業務用通信カラオケ機器について,各業務用通信カラオケ事業者は,新品の業務用通信カラオケ機器の販売が減少傾向にあることから,供給余力を有していると考えられる。また,下記(3)のとおり,多くのユーザーが新品のほか,新品と品質差がほとんどない中古品を選択肢に含めて業務用通信カラオケ機器を調達している状況にあるところ,中古品の供給は増加傾向にあり,業務用通信カラオケ機器は,恒常的に供給過剰な状態にある。
したがって,競争事業者等の供給余力が十分存在すると認められる。
(3)需要者からの競争圧力
業務用通信カラオケ機器のスペックや楽曲配信など基本的性能に関する技術はほぼ成熟しており,搭載楽曲数等に業務用通信カラオケ事業者間の品質,性能の格差はほとんどないことから,品質面において,ユーザーは取引先の業務用通信カラオケ事業者を変更することが容易である。
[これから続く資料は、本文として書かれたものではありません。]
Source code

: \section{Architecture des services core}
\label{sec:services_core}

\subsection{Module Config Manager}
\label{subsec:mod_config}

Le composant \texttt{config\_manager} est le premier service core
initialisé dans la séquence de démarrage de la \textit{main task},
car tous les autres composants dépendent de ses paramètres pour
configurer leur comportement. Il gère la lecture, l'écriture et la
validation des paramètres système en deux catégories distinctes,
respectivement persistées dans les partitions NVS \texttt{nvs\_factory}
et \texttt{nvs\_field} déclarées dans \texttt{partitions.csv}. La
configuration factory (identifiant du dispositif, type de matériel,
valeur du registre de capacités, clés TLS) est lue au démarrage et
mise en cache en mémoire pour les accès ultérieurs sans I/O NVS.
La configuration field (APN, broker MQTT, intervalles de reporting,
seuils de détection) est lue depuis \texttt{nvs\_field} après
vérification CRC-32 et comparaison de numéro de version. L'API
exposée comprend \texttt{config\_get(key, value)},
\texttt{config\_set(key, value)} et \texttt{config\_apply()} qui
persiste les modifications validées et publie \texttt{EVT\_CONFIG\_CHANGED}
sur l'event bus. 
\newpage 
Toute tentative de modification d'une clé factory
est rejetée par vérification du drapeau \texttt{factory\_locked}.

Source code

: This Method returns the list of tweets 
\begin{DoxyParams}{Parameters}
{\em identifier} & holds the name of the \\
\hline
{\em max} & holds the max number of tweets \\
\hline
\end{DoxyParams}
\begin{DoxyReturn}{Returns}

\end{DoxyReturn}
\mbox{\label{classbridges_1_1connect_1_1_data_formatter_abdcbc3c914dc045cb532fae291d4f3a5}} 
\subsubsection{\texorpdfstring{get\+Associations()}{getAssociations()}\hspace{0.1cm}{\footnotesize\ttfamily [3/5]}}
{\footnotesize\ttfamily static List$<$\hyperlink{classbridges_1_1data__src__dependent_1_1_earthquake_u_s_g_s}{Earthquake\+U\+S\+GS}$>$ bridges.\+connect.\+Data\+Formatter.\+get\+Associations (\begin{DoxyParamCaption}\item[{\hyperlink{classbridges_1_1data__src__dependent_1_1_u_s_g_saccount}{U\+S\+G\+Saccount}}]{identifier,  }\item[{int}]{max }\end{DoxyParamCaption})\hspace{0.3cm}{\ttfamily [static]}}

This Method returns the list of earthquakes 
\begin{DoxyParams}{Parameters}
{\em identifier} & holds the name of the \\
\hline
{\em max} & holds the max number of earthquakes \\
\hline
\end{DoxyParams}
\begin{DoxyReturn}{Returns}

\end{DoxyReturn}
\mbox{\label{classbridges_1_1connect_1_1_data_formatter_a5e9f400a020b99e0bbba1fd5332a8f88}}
また,業務用通信カラオケ機器を業務用通信カラオケ事業者から仕入れてユーザーに販売する代理店においては,新品だけでなく中古品の業務用通信カラオケ機器もユーザーに販売しており,新品の代わりに中古品に代替できるユーザーも多く存在することから,ユーザーが価格交渉を優位に進めている。
したがって,需要者からの競争圧力が一定程度存在すると認められる。
(4)当時会社グループの経営状況
BMBは,2009年8月期連結決算等によると,その親会社も含めて,著しく業績の悪化が進んでいるものと認められる
(5)独占禁止法上の評価
上記(2)から(4)までの状況にかんがみれば,本件行為により,当事会社の単独行動又は当事会社と他の競争事業者との協調的行動によって,一定の取引分野における競争を実質的に制限することとはならないと判断した。
第4 結論
以上の状況から,本件行為により,一定の取引分野における競争を実質的に制限することとはならないと判断した。